TASK BRIEF ->
In these records, how many lines contain "Modélisation"? Please reply with the number only.
● ● ● ●
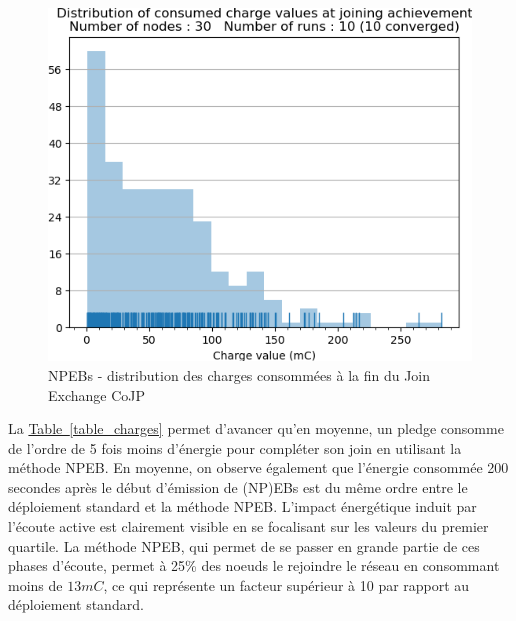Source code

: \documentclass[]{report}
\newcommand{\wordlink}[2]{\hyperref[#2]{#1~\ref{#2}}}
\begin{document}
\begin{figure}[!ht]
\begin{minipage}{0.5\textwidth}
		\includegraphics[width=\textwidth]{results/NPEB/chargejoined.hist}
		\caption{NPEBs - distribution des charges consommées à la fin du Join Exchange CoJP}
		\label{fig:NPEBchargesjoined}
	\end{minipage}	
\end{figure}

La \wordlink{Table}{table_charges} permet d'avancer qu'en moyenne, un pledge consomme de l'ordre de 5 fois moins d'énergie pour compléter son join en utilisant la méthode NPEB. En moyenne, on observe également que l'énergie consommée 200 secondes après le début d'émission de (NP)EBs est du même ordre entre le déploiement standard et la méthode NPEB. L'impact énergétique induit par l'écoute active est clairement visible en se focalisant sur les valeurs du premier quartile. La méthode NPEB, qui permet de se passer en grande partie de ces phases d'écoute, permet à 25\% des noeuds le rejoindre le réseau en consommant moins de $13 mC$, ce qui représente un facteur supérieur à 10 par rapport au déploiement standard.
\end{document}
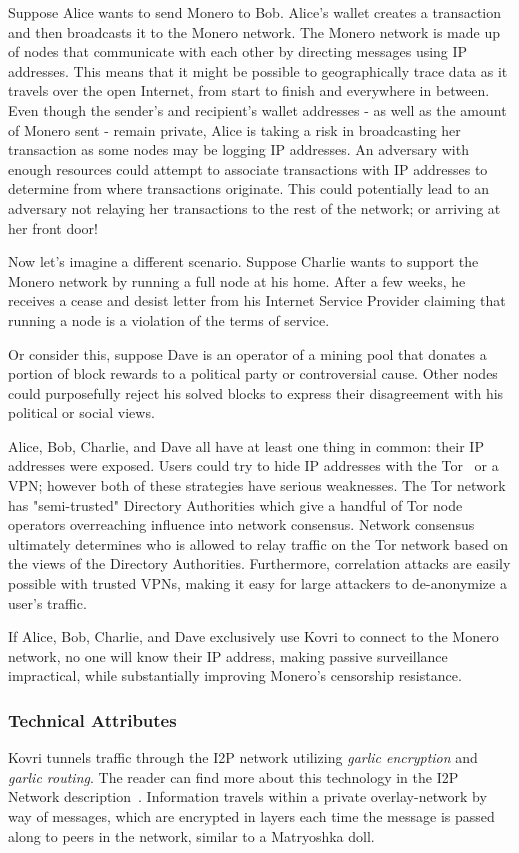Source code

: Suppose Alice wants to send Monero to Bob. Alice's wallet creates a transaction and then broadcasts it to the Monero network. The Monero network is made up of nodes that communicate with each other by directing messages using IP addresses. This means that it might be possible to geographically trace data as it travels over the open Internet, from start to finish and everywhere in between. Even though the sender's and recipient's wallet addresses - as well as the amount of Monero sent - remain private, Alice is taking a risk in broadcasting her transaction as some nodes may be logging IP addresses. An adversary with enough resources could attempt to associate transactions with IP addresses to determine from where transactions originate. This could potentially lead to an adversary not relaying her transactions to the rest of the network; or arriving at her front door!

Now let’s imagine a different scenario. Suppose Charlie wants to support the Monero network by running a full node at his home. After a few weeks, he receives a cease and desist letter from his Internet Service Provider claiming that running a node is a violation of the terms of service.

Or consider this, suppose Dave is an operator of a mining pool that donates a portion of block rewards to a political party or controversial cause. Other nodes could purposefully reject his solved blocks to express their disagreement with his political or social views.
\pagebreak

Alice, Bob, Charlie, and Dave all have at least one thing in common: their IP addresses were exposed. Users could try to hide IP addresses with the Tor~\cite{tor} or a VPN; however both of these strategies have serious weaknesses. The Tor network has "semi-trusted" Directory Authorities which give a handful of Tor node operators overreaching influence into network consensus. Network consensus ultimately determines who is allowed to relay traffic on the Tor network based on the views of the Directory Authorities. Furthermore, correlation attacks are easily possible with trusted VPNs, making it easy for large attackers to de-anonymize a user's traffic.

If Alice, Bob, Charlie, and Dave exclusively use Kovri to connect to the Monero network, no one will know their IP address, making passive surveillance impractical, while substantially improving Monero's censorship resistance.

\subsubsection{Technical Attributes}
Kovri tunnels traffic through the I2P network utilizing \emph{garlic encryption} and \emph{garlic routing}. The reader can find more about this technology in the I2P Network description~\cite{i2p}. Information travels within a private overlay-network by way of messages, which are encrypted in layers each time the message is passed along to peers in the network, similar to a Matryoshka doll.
● ● ● ●
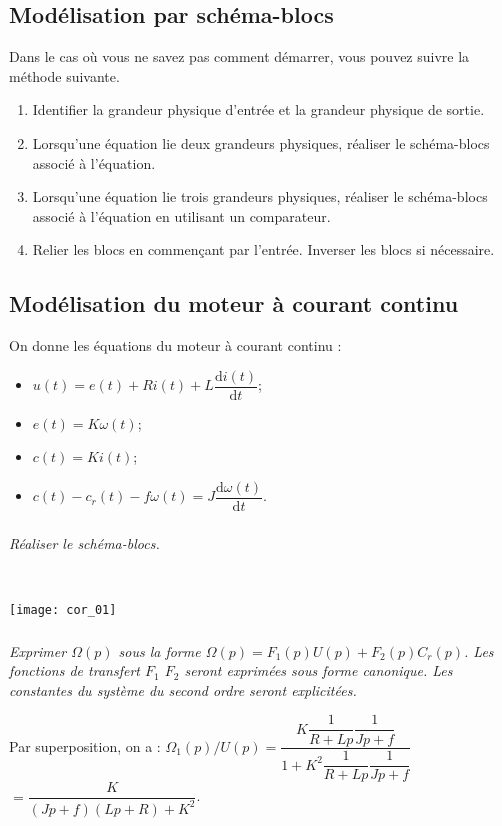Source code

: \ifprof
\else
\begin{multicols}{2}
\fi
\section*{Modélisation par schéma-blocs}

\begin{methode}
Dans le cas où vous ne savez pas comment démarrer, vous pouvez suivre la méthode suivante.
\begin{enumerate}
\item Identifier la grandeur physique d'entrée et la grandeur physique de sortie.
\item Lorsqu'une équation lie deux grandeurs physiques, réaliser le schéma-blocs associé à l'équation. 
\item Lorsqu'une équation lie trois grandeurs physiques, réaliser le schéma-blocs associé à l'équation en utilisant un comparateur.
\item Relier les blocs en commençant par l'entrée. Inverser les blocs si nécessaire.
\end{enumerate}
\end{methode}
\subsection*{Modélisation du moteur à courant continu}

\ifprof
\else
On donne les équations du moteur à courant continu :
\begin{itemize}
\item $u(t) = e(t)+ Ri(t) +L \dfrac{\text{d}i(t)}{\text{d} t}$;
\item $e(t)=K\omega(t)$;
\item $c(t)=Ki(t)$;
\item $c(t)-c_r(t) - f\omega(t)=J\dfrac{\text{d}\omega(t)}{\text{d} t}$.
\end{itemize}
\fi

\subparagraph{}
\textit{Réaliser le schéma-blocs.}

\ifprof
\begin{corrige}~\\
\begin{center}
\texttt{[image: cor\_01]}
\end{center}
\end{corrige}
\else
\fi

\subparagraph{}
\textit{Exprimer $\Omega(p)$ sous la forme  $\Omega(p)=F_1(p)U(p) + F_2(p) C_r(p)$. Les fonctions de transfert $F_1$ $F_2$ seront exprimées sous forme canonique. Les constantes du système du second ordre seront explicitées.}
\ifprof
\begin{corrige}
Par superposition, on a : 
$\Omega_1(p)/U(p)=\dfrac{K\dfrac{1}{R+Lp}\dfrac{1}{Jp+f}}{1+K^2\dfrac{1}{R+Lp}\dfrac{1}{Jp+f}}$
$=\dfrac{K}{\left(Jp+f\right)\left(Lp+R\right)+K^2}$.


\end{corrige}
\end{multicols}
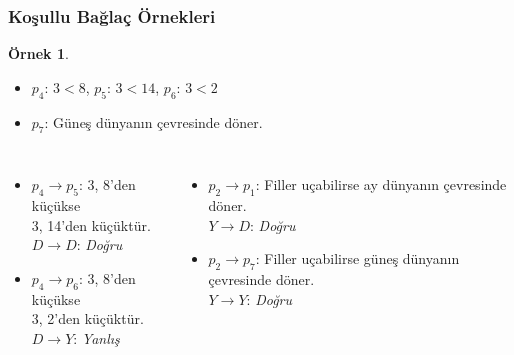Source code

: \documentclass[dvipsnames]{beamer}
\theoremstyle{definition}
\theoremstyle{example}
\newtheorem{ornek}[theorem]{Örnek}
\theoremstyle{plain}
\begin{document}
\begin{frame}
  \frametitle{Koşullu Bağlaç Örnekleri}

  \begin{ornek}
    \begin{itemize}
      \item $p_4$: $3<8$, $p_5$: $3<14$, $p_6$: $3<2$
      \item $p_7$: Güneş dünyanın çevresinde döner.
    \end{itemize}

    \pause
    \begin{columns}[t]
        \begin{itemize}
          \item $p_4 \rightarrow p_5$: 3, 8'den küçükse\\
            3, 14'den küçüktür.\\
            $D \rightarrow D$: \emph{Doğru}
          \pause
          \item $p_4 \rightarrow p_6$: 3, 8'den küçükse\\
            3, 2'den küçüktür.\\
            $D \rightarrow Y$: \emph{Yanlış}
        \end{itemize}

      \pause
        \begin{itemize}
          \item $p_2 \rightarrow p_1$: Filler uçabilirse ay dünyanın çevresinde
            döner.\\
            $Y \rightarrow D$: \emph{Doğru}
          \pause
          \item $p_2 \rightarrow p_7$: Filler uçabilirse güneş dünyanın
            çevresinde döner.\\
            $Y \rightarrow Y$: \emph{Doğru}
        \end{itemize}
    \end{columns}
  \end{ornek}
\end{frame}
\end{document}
● ● ● ●
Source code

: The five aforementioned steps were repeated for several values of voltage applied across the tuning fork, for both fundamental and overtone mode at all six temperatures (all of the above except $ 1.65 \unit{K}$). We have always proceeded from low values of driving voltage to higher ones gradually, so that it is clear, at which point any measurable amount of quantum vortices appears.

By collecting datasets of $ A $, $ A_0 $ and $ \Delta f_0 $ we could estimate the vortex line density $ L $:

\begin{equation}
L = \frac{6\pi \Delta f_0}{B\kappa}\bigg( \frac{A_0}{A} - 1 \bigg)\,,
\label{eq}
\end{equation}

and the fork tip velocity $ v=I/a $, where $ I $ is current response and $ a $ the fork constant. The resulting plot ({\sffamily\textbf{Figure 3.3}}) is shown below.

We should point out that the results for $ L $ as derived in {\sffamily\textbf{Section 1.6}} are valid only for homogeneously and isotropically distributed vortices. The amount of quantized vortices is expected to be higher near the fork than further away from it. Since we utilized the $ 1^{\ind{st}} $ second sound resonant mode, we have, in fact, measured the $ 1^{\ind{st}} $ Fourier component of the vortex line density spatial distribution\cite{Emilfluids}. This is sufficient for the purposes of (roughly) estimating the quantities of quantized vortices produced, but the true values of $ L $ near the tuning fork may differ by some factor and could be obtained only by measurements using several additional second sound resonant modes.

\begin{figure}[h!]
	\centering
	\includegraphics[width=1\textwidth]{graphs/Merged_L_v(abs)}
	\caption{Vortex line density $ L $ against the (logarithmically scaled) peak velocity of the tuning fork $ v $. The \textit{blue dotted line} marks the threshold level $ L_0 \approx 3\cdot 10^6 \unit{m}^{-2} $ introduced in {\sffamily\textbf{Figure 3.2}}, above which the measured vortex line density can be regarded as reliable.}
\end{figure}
● ● ● ●
ANSWER SECTION ->
2